Thursday, November 17, 2016

Evanston: alternatives; alerts; bookends

        Twice in the past few months all my charts have disappeared from iNavX.  The first vanishing followed a software update, the second the merging of X-Traverse’s, the chart provider, website with Fugawi.  Emails to support resulted in the charts being restored, but the second time I also paid for annual updates for two regions and was confronted with a warning message that they couldn’t be uploaded.  This, too, was resolved.  But all the hassle caused me to give thought to iSailor, an alternative to iNavX first brought to my notice by Nico in Durban.
        My needs for a chartplotting app are relatively modest.  With the addition of AyeTides, which I think costs $8, iNavX does everything I want it to, and a great deal more.  However, the only way to get charts, other than free NOAA charts of the U.S., into iNavX is through X-Traverse.  So X-Traverse/Fugawi's problems are very much iNavX’s problems, too. 
        It is difficult to compare the full costs of iNavX and iSailor.
        The iNavX app costs $50.  The iSailor app is free. iSailor make its money on in app purchases of charts.
        iSailor chart regions are smaller than the Navionics regions I use in iNavX.  If you sail in just one region, as most sailors do, iSailor will be less expensive, particularly since thus far updates are issued free and the charts are available on all devices.  If you sail the world, your charts will cost you less on iNavX, though you will have to pay for annual updates, which I don’t always do; and you will have to buy separate charts for iPhone and iPad.  Also it is X-Traverse’s stated policy that you can only download charts to two devices.  Ever.  Though I have been told they make exceptions.
        I’ve downloaded iSailor, but I haven’t bought any charts and may not.  I already have world coverage charts in iNavX on two iPhones, an iPad and an iPad mini, as well as C-Map 93 world coverage in my laptop.  That ought to be enough.
        However, if I were starting out again now, I’d definitely give iSailor careful consideration.
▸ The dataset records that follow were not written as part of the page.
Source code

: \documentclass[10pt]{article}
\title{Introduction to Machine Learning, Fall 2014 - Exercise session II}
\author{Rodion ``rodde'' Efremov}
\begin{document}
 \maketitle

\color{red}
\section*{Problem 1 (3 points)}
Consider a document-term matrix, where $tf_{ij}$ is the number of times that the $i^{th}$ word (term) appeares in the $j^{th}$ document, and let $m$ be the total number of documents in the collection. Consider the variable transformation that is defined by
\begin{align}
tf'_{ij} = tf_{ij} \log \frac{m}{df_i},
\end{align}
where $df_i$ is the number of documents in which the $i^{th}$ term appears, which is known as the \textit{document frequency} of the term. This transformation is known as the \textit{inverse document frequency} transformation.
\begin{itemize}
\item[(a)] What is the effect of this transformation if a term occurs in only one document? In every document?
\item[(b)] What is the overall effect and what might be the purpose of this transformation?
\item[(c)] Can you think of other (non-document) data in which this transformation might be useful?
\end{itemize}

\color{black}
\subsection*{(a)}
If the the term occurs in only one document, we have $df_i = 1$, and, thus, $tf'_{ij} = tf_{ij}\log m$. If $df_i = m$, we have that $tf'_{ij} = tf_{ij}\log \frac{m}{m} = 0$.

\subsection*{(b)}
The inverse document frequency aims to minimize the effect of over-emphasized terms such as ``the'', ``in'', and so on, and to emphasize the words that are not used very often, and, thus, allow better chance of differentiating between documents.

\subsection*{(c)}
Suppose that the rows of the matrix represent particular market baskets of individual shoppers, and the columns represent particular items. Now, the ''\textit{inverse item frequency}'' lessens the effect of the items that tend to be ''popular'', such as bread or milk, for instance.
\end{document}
        Although I’ve already done my Christmas shopping, browsing through one of the countless catalogs we receive, I came across Glencairn crystal whiskey glasses.  I have been known to drink whiskey. Generally I do from Dartington crystal double old-fashioned glasses, two of which are carefully stowed on GANNET, as well as several here in Evanston.  In the catalog the Glencairn were $40 for two.  Before buying I checked Amazon and found them for $13.57.  Quite a catalog markup.
        I ordered a pair and have been using them.
        They are lighter and smaller than the Dartington and do seem to concentrate what Amazon calls “that all important bouquet”, which is, indeed to me, one of the pleasures of Laphroaig.  They fit easily in the hand, but I do enjoy the smooth weight of the Dartington.  
        Do they enhance my enjoyment of 10 year Laphroaig?  Well, that would be hard to do.  I guess I’ll have to drink enough to use both. 


        Google sends me alerts when something I’ve written appears suspiciously online.  I don’t know why and I don’t recall asking them to do so.  However, I find the alerts interesting.
        In the past week I have been told that a Russian site is offering the free PDF download of A SINGLE WAVE, which has been downloaded 2048 times in a month.  I didn’t know I had that many readers.  But then the price is right.
        And I am advised that the above painting appeared on something called Scoopnest with the caption, a sailor is an artist whose medium is the wind.
        I’m losing track.  That makes a greeting card, boat shoes, a sweatshirt, a painting, and I can’t remember what else.
        It’s great to have a literary legacy.


        A reader, who shall remain anonymous less he receive hate email, observed that posts in this journal bookending the recent election are ‘a city turned upside down’  and ‘you want it darker’.